Today Meru blossoms over 870 strikingly photogenic square kilometres: the core of a Tana River ecosystem that, alongside Kora National Park and Bisanadi and Mwingi reserves, links a vast variety of biomes over 5,000 square kilometres. Littered with forked doum palms and Gorgon-like baobabs, Meru is one of East Africa’s most diverse national parks blending forests, lava fields and swamps with tall grassland, laced with 13 rivers and spiked with otherworldly granite outcrops.
Lionesses relax in the sun
As well as the Big Five, including the sanctuary’s 70 black and white rhino, there are zebra, cheetah and hippo, alongside hartebeest, oryx and 427 bird species. However, unlike the blockbuster parks and reserves, Meru remains well below the mainstream tourist radar.
A key player in its phoenix-like rise was Elsa’s Kopje, one of only two camps in the park: a source of crucial lease payments and upmarket visitors since 1999. Threaded through Mughwango Hill’s white bark and sausage trees, Elsa’s is one of the continent’s most romantic lodges, its thatched cottages slipped among massive boulders with private decks, tree-branch showers and elegy-inducing views.
The lodge also has top-notch guides. After spotting elephants and rhinos, we encounter three North Kenyan “specials”: reticulated giraffes; Somali ostriches; and Grevy’s zebra – named after Jules Grévy, the French president gifted one of the animals by the Ethiopian emperor in 1882.
Alongside the generous wildlife, Elsa’s Kopje adds a Hollywood twist to a safari with the backstory of its famous movie star namesake: the orphaned lion cub taught to hunt and survive in the Meru’s wilderness by George and Joy Adamson. Three years after being released into the surrounding bush, Elsa returned to the couple, proudly presenting her triplet of cubs: a story immortalised in Born Free, the film based on Joy’s 5-million-selling book.
The romantic Elsa’s Kopje lodge
Both the emotional storyline, and the Adamson’s brutal deaths – Joy was murdered in 1980, George in 1989, protecting a tourist from armed poachers – add a poignant twist to visits to landmarks from their lives. We stop beneath Mughwango Hill, where a warm breeze caresses the rusted fragments of George’s Land Rover that mark the site of his camp. He clearly embraced a free, wild existence away from humanity.

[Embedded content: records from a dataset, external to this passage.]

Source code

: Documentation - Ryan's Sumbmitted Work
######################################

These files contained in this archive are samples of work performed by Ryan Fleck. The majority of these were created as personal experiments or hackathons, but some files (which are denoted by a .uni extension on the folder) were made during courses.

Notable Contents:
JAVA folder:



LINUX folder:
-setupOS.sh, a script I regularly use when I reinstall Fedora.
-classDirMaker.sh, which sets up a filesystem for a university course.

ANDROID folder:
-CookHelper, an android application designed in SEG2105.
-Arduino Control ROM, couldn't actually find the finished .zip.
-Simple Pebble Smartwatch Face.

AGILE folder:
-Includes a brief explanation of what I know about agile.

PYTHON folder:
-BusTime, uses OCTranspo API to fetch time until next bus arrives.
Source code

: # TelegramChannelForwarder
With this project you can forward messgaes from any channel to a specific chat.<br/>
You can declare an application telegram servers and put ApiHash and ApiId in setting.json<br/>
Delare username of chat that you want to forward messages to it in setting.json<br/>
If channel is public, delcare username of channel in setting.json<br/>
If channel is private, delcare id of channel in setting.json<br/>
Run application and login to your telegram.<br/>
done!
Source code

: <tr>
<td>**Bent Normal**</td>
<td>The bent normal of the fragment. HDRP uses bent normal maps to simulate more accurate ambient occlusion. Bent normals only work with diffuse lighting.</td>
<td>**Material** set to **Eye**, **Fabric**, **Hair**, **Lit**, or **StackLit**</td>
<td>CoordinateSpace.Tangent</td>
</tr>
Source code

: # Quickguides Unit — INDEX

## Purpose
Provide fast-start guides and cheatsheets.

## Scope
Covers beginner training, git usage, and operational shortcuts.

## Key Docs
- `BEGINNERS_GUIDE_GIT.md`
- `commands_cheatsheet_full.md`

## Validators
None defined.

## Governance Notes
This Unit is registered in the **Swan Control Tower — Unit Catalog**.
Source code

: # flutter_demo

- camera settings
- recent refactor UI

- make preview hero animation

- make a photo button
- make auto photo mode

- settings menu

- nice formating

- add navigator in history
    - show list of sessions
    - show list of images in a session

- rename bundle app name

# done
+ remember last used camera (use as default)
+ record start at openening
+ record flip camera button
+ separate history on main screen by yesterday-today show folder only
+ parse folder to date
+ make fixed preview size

Another day, another exquisite sunset, another reminder of the man’s extraordinary life. This time a natural pool, high on a rocky outcrop, where he’d regularly bring the two lions he’d help train for the filming of Born Free.
Most touching of all is Elsa’s grave on Meru’s southern border, shaded by trees alongside the Ura River where the lioness once played. The tomb also holds half of Joy’s ashes, interred by George as she’d requested. It’s deeply affecting.
My trip climaxes with a climb in the morning, ascending Mughwango Hill in the cool dawn air. As I reach its peak, the sun levitates above the horizon, alchemising the massive empty Earth into a thousand shades of mauve, black and ochre, an experience, memory and landscape that no cinematic trickery, post-production tinkering or AI prompt can ever replicate: magnificent, mesmerising Meru.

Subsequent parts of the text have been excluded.